Pour réduire le nombre de jeunes largués, Actiris a d'abord lancé, en 2013, sa garantie jeunes : un engagement à fournir au jeune, dans les six mois suivant son inscription, soit un job, soit un stage, soit une formation. "Dans les années qui ont suivi, le chômage a fortement baissé", constate Grégor Chapelle, tout en admettant l'impact combiné de la conjoncture économique favorable et des exclusions des allocations d'insertion. Puis, à partir de 2016, il a fourni des jobs subsidiés à quelque 400 jeunes.

Actiris fait appel au terrain
Mais certains jeunes passent au travers des mailles du filet. Pour ceux-là, et pour tous ceux qui ne sont même pas inscrits chez Actiris, il faut sortir des modèles institutionnels habituels. C'est ainsi qu'Actiris a fait appel au Diable Rouge Vincent Kompany ou à des Youtubers tels qu'Abdel en vrai pour sa communication et a lancé deux projets destinés aux NEET en particulier, dotés de 700 000 euros.
Aujourd'hui, Actiris passe à la vitesse supérieure. Il fait passer son budget NEET à 1,6 million d'euros et lance un appel à projets visant à faire collaborer des acteurs de terrain (maisons de jeunes, éducateurs de rue…) en contact avec les jeunes et des acteurs de la réinsertion socioprofessionnelle. L'ambition est d'identifier ces jeunes qui ont décroché, de les remobiliser et les motiver, et de les accompagner vers une formation et un emploi, et même au-delà.
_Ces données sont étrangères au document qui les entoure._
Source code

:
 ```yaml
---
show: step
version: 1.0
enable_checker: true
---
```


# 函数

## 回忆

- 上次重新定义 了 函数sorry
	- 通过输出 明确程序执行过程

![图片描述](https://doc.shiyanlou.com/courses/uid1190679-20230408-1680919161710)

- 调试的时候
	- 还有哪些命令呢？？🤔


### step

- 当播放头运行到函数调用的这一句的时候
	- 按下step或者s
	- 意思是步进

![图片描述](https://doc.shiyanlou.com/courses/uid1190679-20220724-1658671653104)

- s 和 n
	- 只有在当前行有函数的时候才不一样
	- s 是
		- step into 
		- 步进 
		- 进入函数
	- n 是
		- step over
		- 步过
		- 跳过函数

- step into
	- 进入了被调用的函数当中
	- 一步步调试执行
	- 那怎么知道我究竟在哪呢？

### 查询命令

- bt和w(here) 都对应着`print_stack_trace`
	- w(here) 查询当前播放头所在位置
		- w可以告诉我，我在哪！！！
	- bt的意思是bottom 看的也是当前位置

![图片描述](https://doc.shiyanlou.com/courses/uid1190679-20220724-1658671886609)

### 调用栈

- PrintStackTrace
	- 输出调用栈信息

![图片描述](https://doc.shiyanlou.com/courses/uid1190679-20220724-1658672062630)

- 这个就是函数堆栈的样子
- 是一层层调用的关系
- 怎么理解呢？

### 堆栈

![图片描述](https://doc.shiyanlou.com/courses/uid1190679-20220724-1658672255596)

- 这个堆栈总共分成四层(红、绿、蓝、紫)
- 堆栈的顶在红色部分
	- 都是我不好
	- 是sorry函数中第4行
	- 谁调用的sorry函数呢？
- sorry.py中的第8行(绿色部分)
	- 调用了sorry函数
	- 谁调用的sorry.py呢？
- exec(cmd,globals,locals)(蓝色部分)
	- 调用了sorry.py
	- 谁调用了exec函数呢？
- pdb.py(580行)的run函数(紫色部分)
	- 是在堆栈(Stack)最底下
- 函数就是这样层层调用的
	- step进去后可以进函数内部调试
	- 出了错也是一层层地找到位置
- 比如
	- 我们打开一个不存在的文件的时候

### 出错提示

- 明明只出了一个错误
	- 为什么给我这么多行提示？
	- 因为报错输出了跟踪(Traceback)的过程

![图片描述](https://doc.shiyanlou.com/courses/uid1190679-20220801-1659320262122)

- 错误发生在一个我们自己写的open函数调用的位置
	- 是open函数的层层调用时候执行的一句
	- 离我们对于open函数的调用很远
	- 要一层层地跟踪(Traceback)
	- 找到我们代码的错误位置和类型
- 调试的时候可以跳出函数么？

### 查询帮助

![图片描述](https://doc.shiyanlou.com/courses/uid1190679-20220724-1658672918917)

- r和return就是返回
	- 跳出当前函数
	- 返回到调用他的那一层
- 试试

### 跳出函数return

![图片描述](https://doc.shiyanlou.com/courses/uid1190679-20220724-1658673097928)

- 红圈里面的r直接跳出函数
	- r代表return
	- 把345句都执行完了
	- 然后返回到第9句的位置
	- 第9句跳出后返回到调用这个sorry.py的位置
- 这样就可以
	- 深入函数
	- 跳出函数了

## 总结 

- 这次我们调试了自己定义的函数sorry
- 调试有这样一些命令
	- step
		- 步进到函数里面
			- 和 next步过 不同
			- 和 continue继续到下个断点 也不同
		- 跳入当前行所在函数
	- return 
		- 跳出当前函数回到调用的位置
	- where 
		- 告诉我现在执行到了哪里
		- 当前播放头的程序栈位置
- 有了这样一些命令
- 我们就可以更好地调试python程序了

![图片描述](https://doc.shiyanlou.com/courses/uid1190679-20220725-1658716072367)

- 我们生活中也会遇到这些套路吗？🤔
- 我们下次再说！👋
Si Actiris n'y est pas parvenu seul, ceux qui connaissent le mieux ces jeunes y arriveront peut-être.
Un NEET, dites-vous ?
Fragiles. NEET, c'est l'acronyme de Not in Employment, Education or Training. Soit des personnes qui n'ont pas de job et qui ne sont ni aux études ni en formation professionnelle. On parle d'un public éloigné du marché de l'emploi, qui peut être subdivisé en cinq sous-catégories.
1. Les chômeurs au sens conventionnel, qui sont à la recherche d'un emploi et disponibles pour le marché du travail. C'est la catégorie la plus nombreuse. Environ la moitié des NEET.
2. Les personnes qui ne sont pas disponibles pour le marché de l'emploi en raison d'une maladie, d'un handicap, de la prise en charge d'un proche ou qui ont interrompu leurs études.
3. Les personnes désengagées, c'est-à-dire des personnes qui ne cherchent pas d'emploi ou de formation, et qui n'y sont pas contraintes (en ce compris les personnes découragées par le travail). Ces gens ne sont pas inscrits chez Actiris, notamment parce qu'ils n'y voient aucun intérêt financier (étant, de fait, exclus des allocations d'insertion). C'est d'abord ce public-là qui est visé par le nouveau plan NEET d'Actiris.
4. Les chercheurs d'opportunités, c'est-à-dire des personnes qui, bien que cherchant activement un emploi ou une formation, se réservent pour une opportunité qu'elles jugent dignes de leurs compétences ou de leur statut.
5. Les NEET volontaires, qui voyagent ou sont engagés de manière constructive dans d'autres activités (art, auto-apprentissage…).